Während Kanzlerin Merkel, Vizekanzler Steinmeier, Bundesfinanzminister Steinbrück und Hessens Ministerpräsident Koch für eine staatliche Hilfe bei Opel waren, sah zu Guttenberg die Gefahr eines solchen Überbrückungskredits ohne Sicherheiten im Hintergrund, ob der deutsche Autohersteller damit auch wirklich gerettet sei. Eine Übermacht für die Hilfe von Vater Staat für Opel, und der Neue, der erst seit kurzer Zeit im Amt befindliche Bundeswirtschaftsminister zu Guttenberg schlägt völlig quer und vor allem ganz andere Töne an. Und bleibt auch weiter seiner Linie treu, trotz Beschuss von allen Seiten.
„Staatliche Beteiligungen an Unternehmen der Realwirtschaft kommen für mich auch weiterhin nicht in Frage.“ sagte er deshalb heute auch bei einer Podiumsdiskussion der Initiative Neue Soziale Marktwirtschaft. Und macht damit klar: Die Sache Opel ist wird sich nicht wiederholen, auch nicht für ein Unternehmen wie Arcandor, das jetzt laut nach Hilfen für die bereits seit Jahren angeschlagene Warenhauskette Karstadt schreit und teilweise bereits in Richtung Erpressung ging. Wenn ihr uns kein Geld gebt, machen wir den Laden bald Dich. So klang es vor einigen Tagen aus der Konzernzentrale von Arcandor. Und doch werden die Schreie vergeblich sein. Denn ausnahmsweise ziehen zu Guttenberg und Kanzlerin Merkel hier wieder an einem Strang: „Ich bleibe dabei, dass wir bei Opel einen Sonderfall hatten. Ich sehe keinen zweiten solchen Fall“, sagte die Bundeskanzlerin heute bei der gleichen Podiumsdiskussion.

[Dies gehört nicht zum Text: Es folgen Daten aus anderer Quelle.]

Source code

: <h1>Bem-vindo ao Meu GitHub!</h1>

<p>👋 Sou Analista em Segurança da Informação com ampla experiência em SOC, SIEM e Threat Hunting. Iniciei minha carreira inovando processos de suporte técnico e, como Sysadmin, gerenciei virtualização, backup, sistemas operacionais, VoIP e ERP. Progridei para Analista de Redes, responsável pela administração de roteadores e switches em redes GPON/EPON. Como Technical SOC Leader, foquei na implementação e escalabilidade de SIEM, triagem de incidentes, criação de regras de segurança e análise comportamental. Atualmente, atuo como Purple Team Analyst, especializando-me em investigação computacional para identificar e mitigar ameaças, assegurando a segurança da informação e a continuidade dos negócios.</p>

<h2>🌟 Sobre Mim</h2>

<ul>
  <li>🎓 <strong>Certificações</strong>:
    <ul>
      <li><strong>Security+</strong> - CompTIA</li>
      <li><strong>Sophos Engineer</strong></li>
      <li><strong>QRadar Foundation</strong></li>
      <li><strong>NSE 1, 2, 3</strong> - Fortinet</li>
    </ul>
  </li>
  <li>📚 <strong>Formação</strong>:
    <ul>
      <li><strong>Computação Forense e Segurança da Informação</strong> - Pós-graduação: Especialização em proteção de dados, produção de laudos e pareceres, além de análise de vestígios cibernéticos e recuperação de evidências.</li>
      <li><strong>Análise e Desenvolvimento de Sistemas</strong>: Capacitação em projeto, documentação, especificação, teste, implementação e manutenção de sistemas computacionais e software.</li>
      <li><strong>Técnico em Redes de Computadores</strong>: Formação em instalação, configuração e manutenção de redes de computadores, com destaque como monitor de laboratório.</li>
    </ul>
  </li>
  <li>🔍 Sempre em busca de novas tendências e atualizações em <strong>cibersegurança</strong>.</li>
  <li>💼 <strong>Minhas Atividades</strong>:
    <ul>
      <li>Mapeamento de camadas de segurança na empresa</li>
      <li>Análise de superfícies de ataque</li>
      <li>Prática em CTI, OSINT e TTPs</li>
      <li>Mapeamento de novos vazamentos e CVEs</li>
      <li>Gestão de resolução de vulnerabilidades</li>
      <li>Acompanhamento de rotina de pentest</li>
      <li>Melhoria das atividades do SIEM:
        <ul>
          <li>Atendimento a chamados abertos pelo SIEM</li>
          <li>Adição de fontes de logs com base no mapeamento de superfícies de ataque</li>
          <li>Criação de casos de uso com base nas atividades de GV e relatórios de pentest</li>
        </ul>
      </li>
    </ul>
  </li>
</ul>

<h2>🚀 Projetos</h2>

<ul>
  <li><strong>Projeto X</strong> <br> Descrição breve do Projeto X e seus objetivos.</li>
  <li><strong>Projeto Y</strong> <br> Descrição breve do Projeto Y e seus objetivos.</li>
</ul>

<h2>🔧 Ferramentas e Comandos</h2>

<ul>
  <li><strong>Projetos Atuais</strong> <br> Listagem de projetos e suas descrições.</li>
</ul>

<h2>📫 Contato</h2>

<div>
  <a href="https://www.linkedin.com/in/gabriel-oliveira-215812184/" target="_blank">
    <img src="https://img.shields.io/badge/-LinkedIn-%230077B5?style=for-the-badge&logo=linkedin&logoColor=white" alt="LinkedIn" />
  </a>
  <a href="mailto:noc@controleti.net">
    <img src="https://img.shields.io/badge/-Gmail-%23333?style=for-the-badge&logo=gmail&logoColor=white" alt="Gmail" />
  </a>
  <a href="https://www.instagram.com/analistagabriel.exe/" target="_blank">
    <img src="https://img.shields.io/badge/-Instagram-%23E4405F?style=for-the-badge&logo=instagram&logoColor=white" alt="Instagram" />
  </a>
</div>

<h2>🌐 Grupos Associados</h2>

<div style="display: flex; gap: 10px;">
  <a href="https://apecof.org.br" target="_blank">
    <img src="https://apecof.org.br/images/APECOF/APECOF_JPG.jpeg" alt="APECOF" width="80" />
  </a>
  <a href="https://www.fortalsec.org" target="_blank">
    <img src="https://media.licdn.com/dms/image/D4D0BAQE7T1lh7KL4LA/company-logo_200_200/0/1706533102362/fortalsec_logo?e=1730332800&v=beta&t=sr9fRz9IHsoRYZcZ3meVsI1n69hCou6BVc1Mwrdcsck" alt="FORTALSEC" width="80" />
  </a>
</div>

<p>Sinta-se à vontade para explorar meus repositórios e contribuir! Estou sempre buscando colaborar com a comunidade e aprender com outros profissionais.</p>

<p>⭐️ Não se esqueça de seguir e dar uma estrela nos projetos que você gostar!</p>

Doch zu Guttenberg ging hier, anders als Angela Merkel, noch weiter in die Tiefe. „Wir werden uns bei jedem Eingreifen deutlich machen müssen, ob wir auch eine Exit-Strategie haben“, weshalb es für staatliche Maßnahmen klare Kriterien geben müsse. „Diese Kriterien können nicht die Lautstärke des Rufens sein und auch nicht die Medienrelevanz der betroffenen Unternehmen“.
Seinen Kritikern wirft er dann noch entgegen, nicht streitend, aber mit wohlformulierten Worten:
„Wir sind aufgerufen, in diesem Land der Stigmatisierung des Begriffes Insolvenz entgegen zu wirken.“ Denn es könne „sehr wohl sein, dass in den nächsten Wochen und Monaten diese Option eine hilfreichere sein mag.“ Und: „Sätze wie: ‚Auf die zwei, drei Milliarden kommt es auch nicht mehr an‘ dürfen nicht hoffähig werden“.
Und damit trifft er den Nagel auf den Kopf, der neue Bundeswirtschaftsminister. Milliarde um Milliarde wird gerade verschleudert, ohne hinzusehen, ob das Ganze eigentlich etwas bringt. Die Hypo Real Estate, längst dem Untergang geweiht, verschlingt wie ein gieriges Monster Milliarden in dreistelliger Höhe und kriegt immer noch nicht genug. Denn genau hier setzt er weiter an, und macht seine eigene Meinung deutlich: „Enteignung ist das gänzlich falsche Signal, egal wie erfolgreich man am Ende des Tages auch damit gewesen sein mag.“> Und gibt dies in gewisser Weise auch als Antwort auf das, was die Kanzlerin etwa zwei Stunden vor ihm gesagt hatte: „Wir haben uns lange herumgeqält mit der Frage der Enteignung einer Bank. Wir haben so viele Barrieren eingebaut, dass es dazu nun möglicherweise nicht kommen muss.“ Denn als Bundeskanzlerin könne sie es „schwer vertreten“, eine Bank „mit Steuergeldern wieder aufzupäppeln“. Die Frage nach den Randbedingungen stelle sich hierbei.
Die Fronten sind also weiter klar. In manchen Punkten geht man als Bundesregierung konform weiter, in manchen Punkten unterscheiden sich die Wege und die Gedanken völlig voneinander. Realistisch betrachtet muss man jedoch eines sagen: Es kann und darf nicht sein, dass der Staat für Unternehmen wie Arcandor in die Bresche springt, die gar nicht aufgrund der Wirtschaftskrise Probleme haben, sondern deren desolater Zustand bereits in guten wirtschaftlichen Zeiten eine Tatsache war. Es wäre nur schön, wenn die Schreie nach Hilfen endlich verstummen würden und die Bundesregierung den Weg gehen würde, den zu Guttenberg einschlagen will: Den Weg des `Wir lassen uns von niemandem erpressen´.
Aber es ist eben das Superwahljahr 2009 und so können wir zwar hoffen, nichts davon wird sich jedoch in der Realität wiederfinden. Denn es ist Wahlkampf – und dieser wird nun mal gerade ausgetragen auf dem Rücken von Opel und Co.